▶ _Directions for this task_:
Your output should be the exact lines from the start of the data through the line containing "The Docks API will communicate", with no pictures.

▶ _Material for this exercise_:
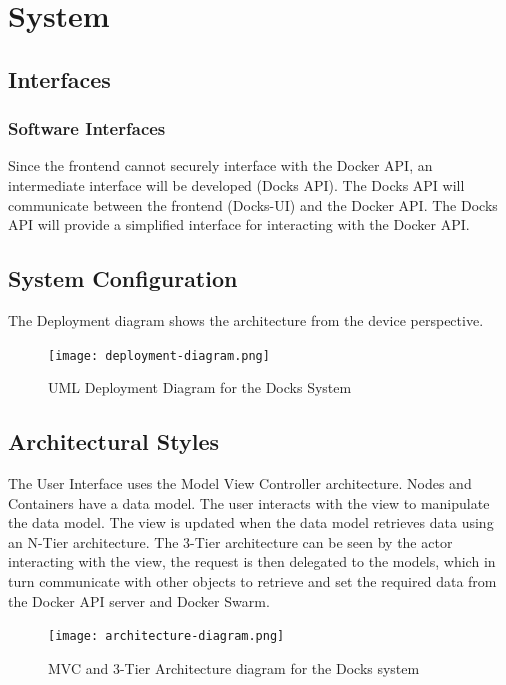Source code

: \documentclass[]{article}
\begin{document}
\section{System}
\subsection{Interfaces}
\subsubsection{Software Interfaces}
Since the frontend cannot securely interface with the Docker API,
an intermediate interface will be developed (Docks API).
The Docks API will communicate between the frontend (Docks-UI) and
the Docker API. The Docks API will provide a simplified interface for
interacting with the Docker API.


\subsection{System Configuration}
The Deployment diagram shows the architecture from the device perspective.

\begin{figure}[H]
	\centering
	\texttt{[image: deployment-diagram.png]}
	\caption{UML Deployment Diagram for the Docks System}
\end{figure}

\subsection{Architectural Styles}

The User Interface uses the Model View Controller architecture.
Nodes and Containers have a data model.
The user interacts with the view to manipulate the data model.
The view is updated when the data model retrieves data using an N-Tier architecture.
The 3-Tier architecture can be seen by the actor interacting with the view,
the request is then delegated to the models, which in turn
communicate with other objects to retrieve and set the required data from
the Docker API server and Docker Swarm.

\begin{figure}[h]
	\centering
	\texttt{[image: architecture-diagram.png]}
	\caption{MVC and 3-Tier Architecture diagram for the Docks system}
\end{figure}
\end{document}
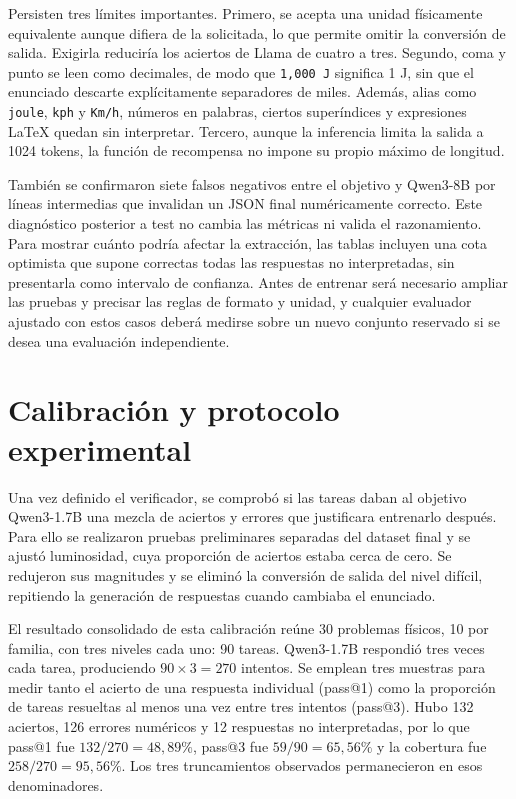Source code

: Persisten tres límites importantes. Primero, se acepta una unidad físicamente
equivalente aunque difiera de la solicitada, lo que permite omitir la conversión
de salida. Exigirla reduciría los aciertos de Llama de cuatro a tres. Segundo,
coma y punto se leen como decimales, de modo que \texttt{1,000 J} significa 1 J,
sin que el enunciado descarte explícitamente separadores de miles. Además, alias
como \texttt{joule}, \texttt{kph} y \texttt{Km/h}, números en palabras, ciertos
superíndices y expresiones LaTeX quedan sin interpretar. Tercero, aunque la
inferencia limita la salida a 1024 tokens, la función de recompensa no impone
su propio máximo de longitud.

También se confirmaron siete falsos negativos entre el objetivo y Qwen3-8B
por líneas intermedias que invalidan un JSON final numéricamente correcto.
Este diagnóstico posterior a test no cambia las métricas ni valida el razonamiento. Para mostrar cuánto podría afectar la extracción, las tablas
incluyen una cota optimista que supone correctas todas las respuestas no
interpretadas, sin presentarla como intervalo de confianza. Antes de entrenar
será necesario ampliar las pruebas y precisar las reglas de formato y unidad,
y cualquier evaluador ajustado con estos casos deberá medirse sobre un nuevo
conjunto reservado si se desea una evaluación independiente.

\section{Calibración y protocolo experimental}
Una vez definido el verificador, se comprobó si las tareas daban al objetivo
Qwen3-1.7B una mezcla de aciertos y errores que justificara entrenarlo después.
Para ello se realizaron pruebas preliminares separadas del dataset final y se
ajustó luminosidad, cuya proporción de aciertos estaba cerca de cero. Se
redujeron sus magnitudes y se eliminó la conversión de salida del nivel difícil,
repitiendo la generación de respuestas cuando cambiaba el enunciado.

El resultado consolidado de esta calibración reúne 30 problemas físicos,
10 por familia, con tres niveles cada uno: 90 tareas. Qwen3-1.7B respondió
tres veces cada tarea, produciendo $90\times3=270$ intentos. Se emplean tres
muestras para medir tanto el acierto de una respuesta individual (pass@1)
como la proporción de tareas resueltas al menos una vez entre tres intentos
(pass@3). Hubo 132 aciertos, 126 errores numéricos y 12 respuestas no
interpretadas, por lo que pass@1 fue $132/270=48{,}89\%$, pass@3 fue
$59/90=65{,}56\%$ y la cobertura fue $258/270=95{,}56\%$. Los tres
truncamientos observados permanecieron en esos denominadores.

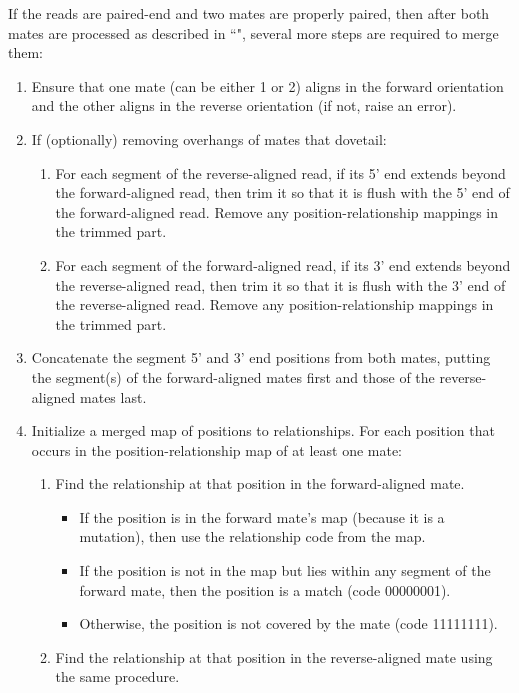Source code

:\documentclass{article}
\begin{document}
If the reads are paired-end and two mates are properly paired, then after both mates are processed as described in ``", several more steps are required to merge them:
\begin{enumerate}
    \item Ensure that one mate (can be either 1 or 2) aligns in the forward orientation and the other aligns in the reverse orientation (if not, raise an error).
    \item If (optionally) removing overhangs of mates that dovetail:
    \begin{enumerate}
        \item For each segment of the reverse-aligned read, if its 5' end extends beyond the forward-aligned read, then trim it so that it is flush with the 5' end of the forward-aligned read. Remove any position-relationship mappings in the trimmed part.
        \item For each segment of the forward-aligned read, if its 3' end extends beyond the reverse-aligned read, then trim it so that it is flush with the 3' end of the reverse-aligned read. Remove any position-relationship mappings in the trimmed part.
    \end{enumerate}
    \item Concatenate the segment 5' and 3' end positions from both mates, putting the segment(s) of the forward-aligned mates first and those of the reverse-aligned mates last.
    \item Initialize a merged map of positions to relationships. For each position that occurs in the position-relationship map of at least one mate:
    \begin{enumerate}
        \item Find the relationship at that position in the forward-aligned mate.
        \begin{itemize}
            \item If the position is in the forward mate's map (because it is a mutation), then use the relationship code from the map.
            \item If the position is not in the map but lies within any segment of the forward mate, then the position is a match (code 00000001).
            \item Otherwise, the position is not covered by the mate (code 11111111).
        \end{itemize}
        \item Find the relationship at that position in the reverse-aligned mate using the same procedure.

\end{enumerate}
\end{enumerate}
\end{document}
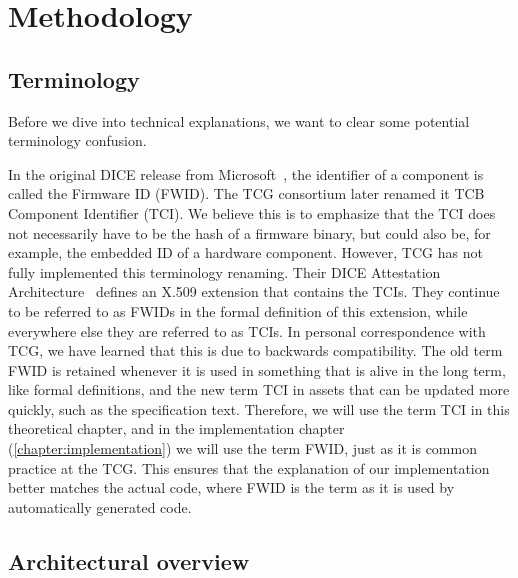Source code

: 
\chapter{Methodology}\label{chapter:methodology}

\section{Terminology}\label{sec:terminology}

Before we dive into technical explanations, we want to clear some potential terminology confusion.

In the original DICE release from Microsoft~\cite{England2016}, the identifier of a component is called the Firmware ID (FWID).
The TCG consortium later renamed it TCB Component Identifier (TCI).
We believe this is to emphasize that the TCI does not necessarily have to be the hash of a firmware binary, but could also be, for example, the embedded ID of a hardware component.
However, TCG has not fully implemented this terminology renaming.
Their DICE Attestation Architecture~\cite{TCGAttestation2021} defines an X.509 extension that contains the TCIs.
They continue to be referred to as FWIDs in the formal definition of this extension, while everywhere else they are referred to as TCIs.
In personal correspondence with TCG, we have learned that this is due to backwards compatibility.
The old term FWID is retained whenever it is used in something that is alive in the long term, like formal definitions, and the new term TCI in assets that can be updated more quickly, such as the specification text.
Therefore, we will use the term TCI in this theoretical chapter, and in the implementation chapter (\autoref{chapter:implementation}) we will use the term FWID, just as it is common practice at the TCG\@.
This ensures that the explanation of our implementation better matches the actual code, where FWID is the term as it is used by automatically generated code.



\section{Architectural overview}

▶ _Response area_:
Source code

: \documentclass[]{article}
\begin{document}
\section{System}
\subsection{Interfaces}
\subsubsection{Software Interfaces}
Since the frontend cannot securely interface with the Docker API,
an intermediate interface will be developed (Docks API).
The Docks API will communicate between the frontend (Docks-UI) and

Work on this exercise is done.